> _Aim of the exercise_: Please retype every entry as written, and keep the pictures out.

> _Plain-text document sources_:
*** Begin section ***

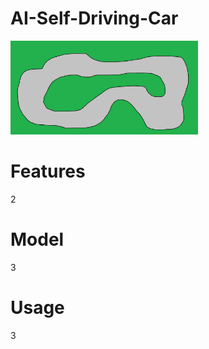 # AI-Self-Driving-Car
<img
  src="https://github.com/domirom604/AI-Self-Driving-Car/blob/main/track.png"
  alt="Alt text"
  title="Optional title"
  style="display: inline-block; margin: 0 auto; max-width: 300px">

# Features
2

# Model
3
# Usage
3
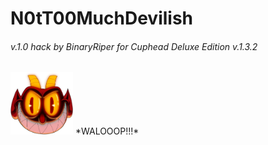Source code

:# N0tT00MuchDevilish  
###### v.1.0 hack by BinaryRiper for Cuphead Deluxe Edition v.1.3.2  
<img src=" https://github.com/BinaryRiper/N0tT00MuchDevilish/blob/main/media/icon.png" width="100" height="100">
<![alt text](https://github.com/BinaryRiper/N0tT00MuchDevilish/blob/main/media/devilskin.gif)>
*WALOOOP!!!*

*** End section ***

> _Answer to this problem_:
 # AI-Self-Driving-Car
<img
  src="https://github.com/domirom604/AI-Self-Driving-Car/blob/main/track.png"
  alt="Alt text"
  title="Optional title"
  style="display: inline-block; margin: 0 auto; max-width: 300px">

# Features
2

# Model
3
# Usage
3
Source code

:# N0tT00MuchDevilish  
###### v.1.0 hack by BinaryRiper for Cuphead Deluxe Edition v.1.3.2  
<img src=" https://github.com/BinaryRiper/N0tT00MuchDevilish/blob/main/media/icon.png" width="100" height="100">
<![alt text](https://github.com/BinaryRiper/N0tT00MuchDevilish/blob/main/media/devilskin.gif)>
*WALOOOP!!!*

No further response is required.